WORKING DATA
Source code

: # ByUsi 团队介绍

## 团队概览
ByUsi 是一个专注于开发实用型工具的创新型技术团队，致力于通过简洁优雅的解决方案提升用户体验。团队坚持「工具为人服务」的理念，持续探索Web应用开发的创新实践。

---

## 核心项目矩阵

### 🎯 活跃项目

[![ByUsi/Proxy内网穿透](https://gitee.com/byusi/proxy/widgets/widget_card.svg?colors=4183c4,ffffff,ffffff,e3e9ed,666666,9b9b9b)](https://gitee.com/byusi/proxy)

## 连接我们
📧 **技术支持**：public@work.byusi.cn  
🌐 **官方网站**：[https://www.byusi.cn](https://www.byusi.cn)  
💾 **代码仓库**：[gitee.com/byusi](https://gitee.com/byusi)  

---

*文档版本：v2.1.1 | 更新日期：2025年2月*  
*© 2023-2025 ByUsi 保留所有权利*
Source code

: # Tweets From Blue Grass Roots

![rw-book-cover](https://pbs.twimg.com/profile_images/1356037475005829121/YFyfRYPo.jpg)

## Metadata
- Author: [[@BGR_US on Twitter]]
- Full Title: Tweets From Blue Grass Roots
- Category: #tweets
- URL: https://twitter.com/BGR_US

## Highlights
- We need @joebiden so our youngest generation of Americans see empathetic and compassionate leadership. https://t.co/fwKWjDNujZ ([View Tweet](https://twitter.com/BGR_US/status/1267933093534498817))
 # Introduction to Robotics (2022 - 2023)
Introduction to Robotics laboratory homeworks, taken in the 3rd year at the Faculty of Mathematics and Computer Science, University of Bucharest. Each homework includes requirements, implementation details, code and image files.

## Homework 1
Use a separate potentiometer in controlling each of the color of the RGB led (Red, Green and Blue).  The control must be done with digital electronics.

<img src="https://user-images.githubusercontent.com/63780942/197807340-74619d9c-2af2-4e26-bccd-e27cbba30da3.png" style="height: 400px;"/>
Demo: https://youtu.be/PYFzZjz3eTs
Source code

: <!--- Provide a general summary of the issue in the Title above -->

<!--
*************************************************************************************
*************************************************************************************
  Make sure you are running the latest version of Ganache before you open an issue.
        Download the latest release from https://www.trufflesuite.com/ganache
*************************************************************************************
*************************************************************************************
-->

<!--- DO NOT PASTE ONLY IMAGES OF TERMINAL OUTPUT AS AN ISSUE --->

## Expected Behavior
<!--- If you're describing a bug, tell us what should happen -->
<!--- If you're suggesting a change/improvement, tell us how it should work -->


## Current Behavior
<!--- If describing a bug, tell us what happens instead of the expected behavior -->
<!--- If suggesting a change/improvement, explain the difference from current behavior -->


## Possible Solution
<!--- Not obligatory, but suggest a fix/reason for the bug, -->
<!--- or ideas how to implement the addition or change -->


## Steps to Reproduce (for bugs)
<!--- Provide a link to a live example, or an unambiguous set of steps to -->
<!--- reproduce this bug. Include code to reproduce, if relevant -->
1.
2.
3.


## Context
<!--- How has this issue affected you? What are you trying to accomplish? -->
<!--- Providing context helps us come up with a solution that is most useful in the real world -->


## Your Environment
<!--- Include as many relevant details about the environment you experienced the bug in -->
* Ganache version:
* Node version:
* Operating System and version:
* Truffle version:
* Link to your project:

YOUR OBJECTIVE
Exactly as they stand, set down the lines from the top of the data through the line with "## Highlights".

OUTPUT
Source code

: # ByUsi 团队介绍

## 团队概览
ByUsi 是一个专注于开发实用型工具的创新型技术团队，致力于通过简洁优雅的解决方案提升用户体验。团队坚持「工具为人服务」的理念，持续探索Web应用开发的创新实践。

---

## 核心项目矩阵

### 🎯 活跃项目

[![ByUsi/Proxy内网穿透](https://gitee.com/byusi/proxy/widgets/widget_card.svg?colors=4183c4,ffffff,ffffff,e3e9ed,666666,9b9b9b)](https://gitee.com/byusi/proxy)

## 连接我们
📧 **技术支持**：public@work.byusi.cn  
🌐 **官方网站**：[https://www.byusi.cn](https://www.byusi.cn)  
💾 **代码仓库**：[gitee.com/byusi](https://gitee.com/byusi)  

---

*文档版本：v2.1.1 | 更新日期：2025年2月*  
*© 2023-2025 ByUsi 保留所有权利*
Source code

: # Tweets From Blue Grass Roots

![rw-book-cover](https://pbs.twimg.com/profile_images/1356037475005829121/YFyfRYPo.jpg)

## Metadata
- Author: [[@BGR_US on Twitter]]
- Full Title: Tweets From Blue Grass Roots
- Category: #tweets
- URL: https://twitter.com/BGR_US

## Highlights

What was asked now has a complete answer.